If I gather your posting correctly, you are using 160F water on a day like today? (unseasonably in the 50's). Seems like you should be closer to your 135F low limit unless I am missing something.
As for playing with the curve, yes, try it. Risk of dropping your design OA temperature (your bottom out to maximum temperature) you could over-heat at what used to be the higher design. I say try it, no harm if you monitor it versus comfort.
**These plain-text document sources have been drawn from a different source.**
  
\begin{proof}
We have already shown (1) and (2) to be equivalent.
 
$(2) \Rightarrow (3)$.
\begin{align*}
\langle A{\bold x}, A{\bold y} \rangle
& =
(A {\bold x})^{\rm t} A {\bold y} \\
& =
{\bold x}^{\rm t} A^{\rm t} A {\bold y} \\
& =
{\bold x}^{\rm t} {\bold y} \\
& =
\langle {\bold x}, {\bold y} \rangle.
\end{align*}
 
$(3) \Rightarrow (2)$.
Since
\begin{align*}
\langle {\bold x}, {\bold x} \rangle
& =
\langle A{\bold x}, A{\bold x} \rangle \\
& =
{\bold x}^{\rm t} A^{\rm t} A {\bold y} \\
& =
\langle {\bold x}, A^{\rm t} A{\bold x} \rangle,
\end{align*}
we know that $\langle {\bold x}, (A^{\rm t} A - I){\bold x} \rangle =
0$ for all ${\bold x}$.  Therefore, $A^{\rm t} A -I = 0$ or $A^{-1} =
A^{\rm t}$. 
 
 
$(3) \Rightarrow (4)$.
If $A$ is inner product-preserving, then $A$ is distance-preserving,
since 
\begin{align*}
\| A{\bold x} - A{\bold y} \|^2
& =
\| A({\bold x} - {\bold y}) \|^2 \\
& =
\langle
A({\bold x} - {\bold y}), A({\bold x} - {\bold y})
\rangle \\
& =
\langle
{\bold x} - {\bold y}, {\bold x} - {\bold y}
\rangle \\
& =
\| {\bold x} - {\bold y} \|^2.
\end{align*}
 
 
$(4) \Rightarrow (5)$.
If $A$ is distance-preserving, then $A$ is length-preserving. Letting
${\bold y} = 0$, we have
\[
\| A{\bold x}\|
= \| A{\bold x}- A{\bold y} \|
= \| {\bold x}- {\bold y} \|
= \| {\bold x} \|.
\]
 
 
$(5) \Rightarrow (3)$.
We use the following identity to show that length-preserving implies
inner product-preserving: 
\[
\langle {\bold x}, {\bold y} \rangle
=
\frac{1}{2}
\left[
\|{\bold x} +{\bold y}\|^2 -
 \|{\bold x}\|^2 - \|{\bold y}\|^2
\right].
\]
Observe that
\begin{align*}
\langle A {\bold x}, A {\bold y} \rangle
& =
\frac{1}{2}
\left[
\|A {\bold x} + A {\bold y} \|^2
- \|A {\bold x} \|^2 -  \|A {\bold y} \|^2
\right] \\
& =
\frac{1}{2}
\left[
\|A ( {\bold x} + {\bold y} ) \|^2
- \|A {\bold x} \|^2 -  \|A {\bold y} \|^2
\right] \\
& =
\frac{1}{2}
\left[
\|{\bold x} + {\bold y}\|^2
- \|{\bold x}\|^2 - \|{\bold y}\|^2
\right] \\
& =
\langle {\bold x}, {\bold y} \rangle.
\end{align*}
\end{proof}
But unless you have experienced it first at 8 degrees, not sure why you would want to change it.0 -
Hi Brad that is something i am still confused about now i am basing this temp on the boiler termastat. the boiler on cold start (one firing i think 24 hours or so)goes to 160 then shuts off & satsifies the thermastat. so that is making me think to lower the outside to a lower valve? the high end probably should stay around 170, no?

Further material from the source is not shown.